The modulus of a complex number represents its *magnitude* (absolute value). All points on the complex plane that are the same distance from the origin have the same modulus, and hence the same absolute value. Looking at the diagram, you should be able to see that the modulus of a complex number (i.e. the distance between it and the origin) will be equal in length to the hypotenuse of a right-angled triangle in which the length of the horizontal and vertical legs correspond to the value of the real and imaginary parts of the complex number respectively. We can therefore find the absolute value of a complex number using Pythagoras' theorem. Let's suppose we want to find the absolute value of a complex number, *z*. The required formula is:

|*z*| = √( *x* ^{2} + *y* ^{2} )

where *x* and *y* represent the real and imaginary coordinates of the complex number *z* in the complex plane (note that vertical bars surrounding a variable are used to denote its absolute value). Let's apply this formula to the complex number 5 + 4*i* to find its modulus, *r*:

*r* = |5 + 4*i*| = √(5^{2} + 4^{2}) = √(41) = 6.403

Although many points in the complex plane (an infinite number, in fact) can have the same modulus, each point in the complex plane is uniquely identified using a combination of its modulus and the angle between the modulus and the positive real axis, measured anti-clockwise from that axis. This angle, usually denoted using the lower-case Greek letter *phi* (*φ*), is called the *argument* of the complex number. For a complex number *z*, we would express the argument of that complex number as arg(*z*). The modulus and the argument of a complex number together are known as its *polar coordinates*. There are two possible ways, then, to specify the position of a complex number in the complex plane. We can use either its Cartesian coordinates or its polar coordinates.

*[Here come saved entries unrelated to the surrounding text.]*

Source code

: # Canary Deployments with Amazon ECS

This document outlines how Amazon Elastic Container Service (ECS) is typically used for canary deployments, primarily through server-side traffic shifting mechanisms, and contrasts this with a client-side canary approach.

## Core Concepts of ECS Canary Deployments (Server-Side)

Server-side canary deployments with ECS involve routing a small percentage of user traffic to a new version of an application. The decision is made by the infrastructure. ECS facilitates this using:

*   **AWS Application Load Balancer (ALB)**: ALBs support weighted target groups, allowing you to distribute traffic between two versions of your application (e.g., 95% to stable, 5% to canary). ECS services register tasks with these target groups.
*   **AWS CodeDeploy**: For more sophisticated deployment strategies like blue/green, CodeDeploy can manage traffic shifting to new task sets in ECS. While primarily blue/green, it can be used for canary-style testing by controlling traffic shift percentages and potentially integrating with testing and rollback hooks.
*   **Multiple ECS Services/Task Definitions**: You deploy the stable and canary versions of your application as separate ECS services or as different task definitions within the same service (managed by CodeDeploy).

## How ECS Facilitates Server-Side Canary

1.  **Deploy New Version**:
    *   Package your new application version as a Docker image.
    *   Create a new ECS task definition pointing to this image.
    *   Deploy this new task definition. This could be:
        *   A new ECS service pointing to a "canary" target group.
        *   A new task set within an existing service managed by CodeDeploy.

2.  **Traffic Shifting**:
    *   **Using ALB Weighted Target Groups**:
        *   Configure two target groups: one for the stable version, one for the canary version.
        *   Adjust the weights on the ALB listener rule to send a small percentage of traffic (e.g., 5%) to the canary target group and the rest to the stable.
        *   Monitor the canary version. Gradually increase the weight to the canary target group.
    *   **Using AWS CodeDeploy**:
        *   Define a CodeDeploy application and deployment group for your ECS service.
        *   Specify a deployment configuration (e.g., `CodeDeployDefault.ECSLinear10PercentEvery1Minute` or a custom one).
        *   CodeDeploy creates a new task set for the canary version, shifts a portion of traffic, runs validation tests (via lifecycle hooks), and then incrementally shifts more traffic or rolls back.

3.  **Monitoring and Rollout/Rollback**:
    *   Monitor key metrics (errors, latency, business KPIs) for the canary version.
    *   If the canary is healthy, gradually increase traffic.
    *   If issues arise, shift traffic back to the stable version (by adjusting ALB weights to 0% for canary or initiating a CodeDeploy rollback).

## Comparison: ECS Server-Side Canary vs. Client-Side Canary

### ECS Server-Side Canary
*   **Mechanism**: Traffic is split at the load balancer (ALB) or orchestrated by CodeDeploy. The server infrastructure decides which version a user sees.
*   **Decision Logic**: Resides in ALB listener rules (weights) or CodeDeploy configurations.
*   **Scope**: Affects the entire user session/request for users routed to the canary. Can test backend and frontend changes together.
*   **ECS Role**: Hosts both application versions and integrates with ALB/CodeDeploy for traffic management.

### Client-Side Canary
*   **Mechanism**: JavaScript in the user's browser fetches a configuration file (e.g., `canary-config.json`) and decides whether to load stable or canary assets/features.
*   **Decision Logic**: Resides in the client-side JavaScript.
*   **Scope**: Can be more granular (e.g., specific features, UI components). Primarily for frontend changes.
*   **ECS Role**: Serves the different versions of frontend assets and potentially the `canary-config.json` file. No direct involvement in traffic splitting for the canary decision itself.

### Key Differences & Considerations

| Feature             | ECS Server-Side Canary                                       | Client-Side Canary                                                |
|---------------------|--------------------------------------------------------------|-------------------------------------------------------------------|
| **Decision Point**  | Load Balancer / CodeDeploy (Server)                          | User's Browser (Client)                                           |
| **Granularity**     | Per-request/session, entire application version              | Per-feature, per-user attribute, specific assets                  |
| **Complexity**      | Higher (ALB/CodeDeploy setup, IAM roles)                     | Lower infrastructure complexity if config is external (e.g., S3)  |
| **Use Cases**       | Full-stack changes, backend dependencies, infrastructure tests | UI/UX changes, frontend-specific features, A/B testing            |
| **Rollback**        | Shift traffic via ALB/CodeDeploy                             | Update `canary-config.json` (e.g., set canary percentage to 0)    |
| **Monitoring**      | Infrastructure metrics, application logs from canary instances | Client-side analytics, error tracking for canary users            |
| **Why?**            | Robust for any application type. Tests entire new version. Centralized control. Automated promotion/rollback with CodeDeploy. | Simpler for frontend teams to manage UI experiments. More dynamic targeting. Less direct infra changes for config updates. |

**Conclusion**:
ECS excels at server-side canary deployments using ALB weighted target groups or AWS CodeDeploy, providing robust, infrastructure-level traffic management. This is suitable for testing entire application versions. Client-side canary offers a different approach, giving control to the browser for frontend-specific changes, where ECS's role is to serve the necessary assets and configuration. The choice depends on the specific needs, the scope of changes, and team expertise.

We have already seen how we can use Pythagoras' theorem to find the modulus of a complex number using its *x* and *y* coordinate values. Using these same coordinates, we can use trigonometry to find its argument. The precise formula used for finding the argument *φ* of a complex number will depend on the sign of both the *x* and *y* coordinates. Let's deal with some trivial cases first. If a complex number *z* has an absolute value of zero (i.e. *z* = 0 + 0*i*), then obviously the *x* and *y* coordinates will also both be zero, and the value of *φ* is said to be *undefined*.

If only the imaginary part of the number is zero, *y* will also be zero, and the value of *φ* will depend on whether *x* is positive or negative. For positive values of *x*, *φ* will have a value of *zero degrees* (0°). For negative values of *x*, *φ* will have a value of *one hundred and eighty degrees* (180°). Conversely, if only the real part of the number is zero, *x* will also be zero, and the value of *φ* will depend on whether *y* is positive or negative. For positive values of *y*, *φ* will have a value of *ninety degrees* (90°). For negative values of *x*, *φ* will have a value of *two hundred and seventy degrees* (270°).

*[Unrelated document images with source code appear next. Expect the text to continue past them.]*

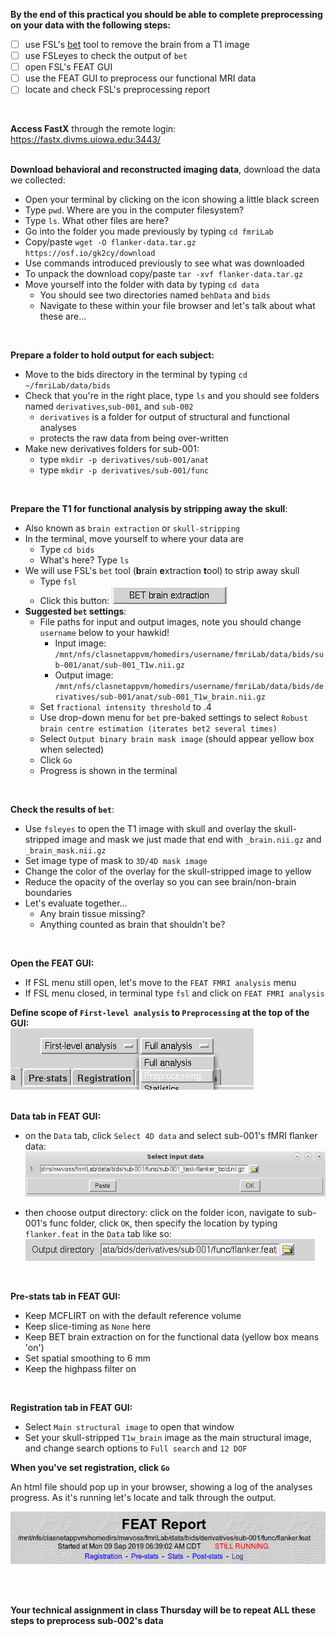 **By the end of this practical you should be able to complete preprocessing on your data with the following steps:** <br/>
* [ ] use FSL's [bet](https://fsl.fmrib.ox.ac.uk/fsl/fslwiki/BET/UserGuide) tool to remove the brain from a T1 image <br/>
* [ ] use FSLeyes to check the output of `bet` <br/> 
* [ ] open FSL's FEAT GUI <br/>
* [ ] use the FEAT GUI to preprocess our functional MRI data <br/>
* [ ] locate and check FSL's preprocessing report <br/>
<br/>

**Access FastX** through the remote login: <br>
https://fastx.divms.uiowa.edu:3443/  <br/>
<br/>

**Download behavioral and reconstructed imaging data**, download the data we collected: <br/>
*  Open your terminal by clicking on the icon showing a little black screen
*  Type `pwd`. Where are you in the computer filesystem?
*  Type `ls`. What other files are here? 
*  Go into the folder you made previously by typing `cd fmriLab`
*  Copy/paste `wget -O flanker-data.tar.gz https://osf.io/gk2cy/download`
*  Use commands introduced previously to see what was downloaded
*  To unpack the download copy/paste `tar -xvf flanker-data.tar.gz`
*  Move yourself into the folder with data by typing `cd data`
   *  You should see two directories named `behData` and `bids`
   *  Navigate to these within your file browser and let's talk about what these are...
<br/>

**Prepare a folder to hold output for each subject:** <br/>
*  Move to the bids directory in the terminal by typing `cd ~/fmriLab/data/bids`
*  Check that you're in the right place, type `ls` and you should see folders named `derivatives`,`sub-001`, and `sub-002`
   *  `derivatives` is a folder for output of structural and functional analyses
   *  protects the raw data from being over-written 
*  Make new derivatives folders for sub-001:
   *  type `mkdir -p derivatives/sub-001/anat`
   *  type `mkdir -p derivatives/sub-001/func`
<br/>


**Prepare the T1 for functional analysis by stripping away the skull**: <br/>
*  Also known as `brain extraction` or `skull-stripping`
*  In the terminal, move yourself to where your data are
   *  Type `cd bids`
   *  What's here? Type `ls`
*  We will use FSL's `bet` tool (**b**rain **e**xtraction **t**ool) to strip away skull
   *  Type `fsl`
   *  Click this button: ![bet-button](images/download-and-prepare_bet-button.png)
* **Suggested `bet` settings**: <br/>
   *  File paths for input and output images, note you should change `username` below to your hawkid!
        *  Input image: `/mnt/nfs/clasnetappvm/homedirs/username/fmriLab/data/bids/sub-001/anat/sub-001_T1w.nii.gz`
        *  Output image: `/mnt/nfs/clasnetappvm/homedirs/username/fmriLab/data/bids/derivatives/sub-001/anat/sub-001_T1w_brain.nii.gz`
   *  Set `fractional intensity threshold` to .4
   *  Use drop-down menu for `bet` pre-baked settings to select `Robust brain centre estimation (iterates bet2 several times)`
   *  Select `Output binary brain mask image` (should appear yellow box when selected)
   *  Click `Go`
   *  Progress is shown in the terminal

<br/>


**Check the results of `bet`**: <br/>
*  Use `fsleyes` to open the T1 image with skull and overlay the skull-stripped image and mask we just made that end with `_brain.nii.gz` and `_brain_mask.nii.gz`
*  Set image type of mask to `3D/4D mask image` 
*  Change the color of the overlay for the skull-stripped image to yellow
*  Reduce the opacity of the overlay so you can see brain/non-brain boundaries
*  Let's evaluate together...
   *  Any brain tissue missing?
   *  Anything counted as brain that shouldn't be?

<br/>


**Open the FEAT GUI:**<br/>
*  If FSL menu still open, let's move to the `FEAT FMRI analysis` menu
*  If FSL menu closed, in terminal type `fsl` and click on `FEAT FMRI analysis`


**Define scope of `First-level analysis` to `Preprocessing` at the top of the GUI:**
<br/> 
![feat-set-preprocessing-only](images/preprocessing_feat-set-preprocessing-only.png)
<br/>
<br/>

**Data tab in FEAT GUI:**<br/>
*  on the `Data` tab, click `Select 4D data` and select sub-001's fMRI flanker data: 
![feat-select-4D-input](images/preprocessing_feat-select-4D-input.png) <br/>

*  then choose output directory: click on the folder icon, navigate to sub-001's func folder, click `OK`, then specify the location by typing `flanker.feat` in the `Data` tab like so: <br/>
![feat-output-directory](images/preprocessing_feat-output-directory.png)
<br/>


**Pre-stats tab in FEAT GUI:**<br/>
*  Keep MCFLIRT on with the default reference volume
*  Keep slice-timing as `None` here
*  Keep BET brain extraction on for the functional data (yellow box means 'on')
*  Set spatial smoothing to 6 mm
*  Keep the highpass filter on 
<br/>


**Registration tab in FEAT GUI:**<br/>
*  Select `Main structural image` to open that window
*  Set your skull-stripped `T1w_brain` image as the main structural image, and change search options to `Full search` and `12 DOF` <br/>


**When you've set registration, click `Go`** <br/>

An html file should pop up in your browser, showing a log of the analyses progress. As it's running let's locate and talk through the output. <br/>

![feat-html-report-header](images/preprocessing_feat-html-report-header.png)

<br/>
<br/>

**Your technical assignment in class Thursday will be to repeat ALL these steps to preprocess sub-002's data** <br/>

This leaves four possible cases for a complex number *z* = *x* + *yi*. In the first case we look at, *z* has both a positive real part *and* a positive imaginary part. It will be represented by a point within the *first quadrant* (the upper-right quadrant) of the complex plane. We can therefore obtain the argument *φ* of *z* as follows:

*φ* = arg (*z*) = arctan ( ^{y}/_{x} )

We have already obtained the modulus *r* (see above) for the complex number 5 + 4*i*. Let's now find the argument *φ* for this complex number:

φ = arg (5 + 4*i*) = arctan ( ^{4}/_{5} ) = 38.66°

Below, we can see the complex number 5 + 4*i* represented as a point in the complex plane, labelled with its Cartesian coordinates. The modulus and argument of the complex number (i.e. the *polar coordinates*) are also shown on the diagram.

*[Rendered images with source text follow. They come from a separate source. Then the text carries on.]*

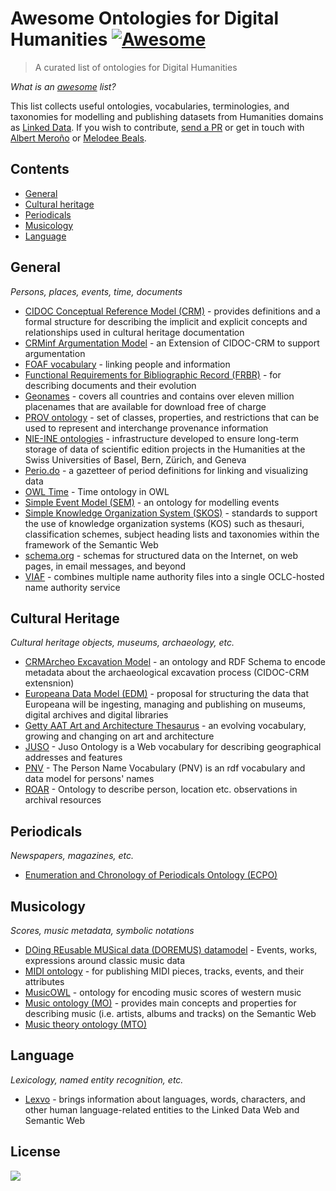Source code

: # Awesome Ontologies for Digital Humanities [![Awesome](https://awesome.re/badge.svg)](https://awesome.re)

> A curated list of ontologies for Digital Humanities

*What is an [awesome](https://github.com/sindresorhus/awesome) list?*

This list collects useful ontologies, vocabularies, terminologies, and taxonomies for modelling and publishing datasets from Humanities domains as [Linked Data](http://linkeddatabook.com/editions/1.0/). If you wish to contribute, [send a PR](https://github.com/albertmeronyo/awesome-humanities-ontologies/pull/new/master) or get in touch with [Albert Meroño](mailto:albert.meronyo@gmail.com) or [Melodee Beals](mailto:m.h.beals@lboro.ac.uk).

## Contents

- [General](#general)
- [Cultural heritage](#cultural-heritage)
- [Periodicals](#periodicals)
- [Musicology](#musicology)
- [Language](#language)

## General
*Persons, places, events, time, documents*

- [CIDOC Conceptual Reference Model (CRM)](http://www.cidoc-crm.org/) - provides definitions and a formal structure for describing the implicit and explicit concepts and relationships used in cultural heritage documentation
- [CRMinf Argumentation Model](http://www.cidoc-crm.org/crminf/ModelVersion/version-0.7) - an Extension of CIDOC-CRM to support argumentation
- [FOAF vocabulary](http://xmlns.com/foaf/spec/) - linking people and information
- [Functional Requirements for Bibliographic Record (FRBR)](http://www.sparontologies.net/ontologies/frbr) - for describing documents and their evolution
- [Geonames](https://www.geonames.org/) - covers all countries and contains over eleven million placenames that are available for download free of charge
- [PROV ontology](https://www.w3.org/TR/prov-o/) - set of classes, properties, and restrictions that can be used to represent and interchange provenance information
- [NIE-INE ontologies](https://github.com/nie-ine/Ontologies/) - infrastructure developed to ensure long-term storage of data of scientific edition projects in the Humanities at the Swiss Universities of Basel, Bern, Zürich, and Geneva
- [Perio.do](https://perio.do/en/) - a gazetteer of period definitions for linking and visualizing data
- [OWL Time](https://www.w3.org/TR/owl-time/) - Time ontology in OWL
- [Simple Event Model (SEM)](https://semanticweb.cs.vu.nl/2009/11/sem/) - an ontology for modelling events
- [Simple Knowledge Organization System (SKOS)](https://www.w3.org/2004/02/skos/) - standards to support the use of knowledge organization systems (KOS) such as thesauri, classification schemes, subject heading lists and taxonomies within the framework of the Semantic Web
- [schema.org](https://schema.org/) - schemas for structured data on the Internet, on web pages, in email messages, and beyond
- [VIAF](https://viaf.org/) - combines multiple name authority files into a single OCLC-hosted name authority service

## Cultural Heritage
*Cultural heritage objects, museums, archaeology, etc.*

- [CRMArcheo Excavation Model](https://www.ics.forth.gr/isl/index_main.php?l=e&c=711) - an ontology and RDF Schema to encode metadata about the archaeological excavation process (CIDOC-CRM extensnion)
- [Europeana Data Model (EDM)](https://pro.europeana.eu/resources/standardization-tools/edm-documentation) - proposal for structuring the data that Europeana will be ingesting, managing and publishing on museums, digital archives and digital libraries
- [Getty AAT Art and Architecture Thesaurus](https://www.getty.edu/research/tools/vocabularies/aat/) - an evolving vocabulary, growing and changing on art and architecture
- [JUSO](http://rdfs.co/juso/latest/html#term-doc/) - Juso Ontology is a Web vocabulary for describing geographical addresses and features
- [PNV](https://www.lodewijkpetram.nl/vocab/pnv/doc/) - The Person Name Vocabulary (PNV) is an rdf vocabulary and data model for persons' names
- [ROAR](https://leonvanwissen.nl/vocab/roar/docs/) - Ontology to describe person, location etc. observations in archival resources

## Periodicals
*Newspapers, magazines, etc.*

- [Enumeration and Chronology of Periodicals Ontology (ECPO)](http://cklee.github.io/ecpo/ecpo.html#introduction)

## Musicology
*Scores, music metadata, symbolic notations*

- [DOing REusable MUSical data (DOREMUS) datamodel](https://drive.google.com/file/d/0B_nxZpGQv9GKSlhhN2tEUGxDbVU/view) - Events, works, expressions around classic music data
- [MIDI ontology](https://www.albertmeronyo.org/wp-content/uploads/2017/07/ISWC2017_paper_343.pdf) - for publishing MIDI pieces, tracks, events, and their attributes
- [MusicOWL](http://linkeddata.uni-muenster.de/ontology/musicscore/) - ontology for encoding music scores of western music
- [Music ontology (MO)](http://musicontology.com/specification/) - provides main concepts and properties for describing music (i.e. artists, albums and tracks) on the Semantic Web
- [Music theory ontology (MTO)](https://dl-acm-org.vu-nl.idm.oclc.org/citation.cfm?id=3243913)

## Language
*Lexicology, named entity recognition, etc.*
- [Lexvo](http://www.lexvo.org/) - brings information about languages, words, characters, and other human language-related entities to the Linked Data Web and Semantic Web


## License

<a href="http://creativecommons.org/publicdomain/zero/1.0/"><img src="https://i.creativecommons.org/p/zero/1.0/88x31.png"></a>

The complex number 5 + 4*i* in the complex plane.

If *z* has a *negative* real part and a positive imaginary part, it will be represented by a point that lies within the *second quadrant* (the upper-left quadrant) of the complex plane. In this case, we can obtain the argument *φ* of *z* using:

φ = arg (*z*) = 180 + arctan ( ^{y}/_{x} )

Let's find the polar coordinates for the complex number -6 + 3*i*, whose point representation falls within the second quadrant of the complex plane. The calculation to find the modulus *r* will be the same as before:

r = |-6 + 3i| = √(-6^{2} + 3^{2}) = √(45) = 6.708

Here is the calculation for the argument *φ* of -6 + 3*i*:

*φ* = arg (-6 + 3i) = 180 + arctan ( ^{3}/_{-6} ) = 180 - 26.57 = 153.43°

Here is the complex number -6 + 3*i* represented as a point in the complex plane, together with its Cartesian and polar coordinates:

The complex number -6 + 3*i* in the complex plane

A complex number *z* that is represented by a point in the *third quadrant* (the lower-left quadrant) of the complex plane has both a negative real part *and* a negative imaginary part. Here, we obtain the argument *φ* of *z* using:

*φ* = arg (*z*) = -180 + arctan ( ^{y}/_{x} )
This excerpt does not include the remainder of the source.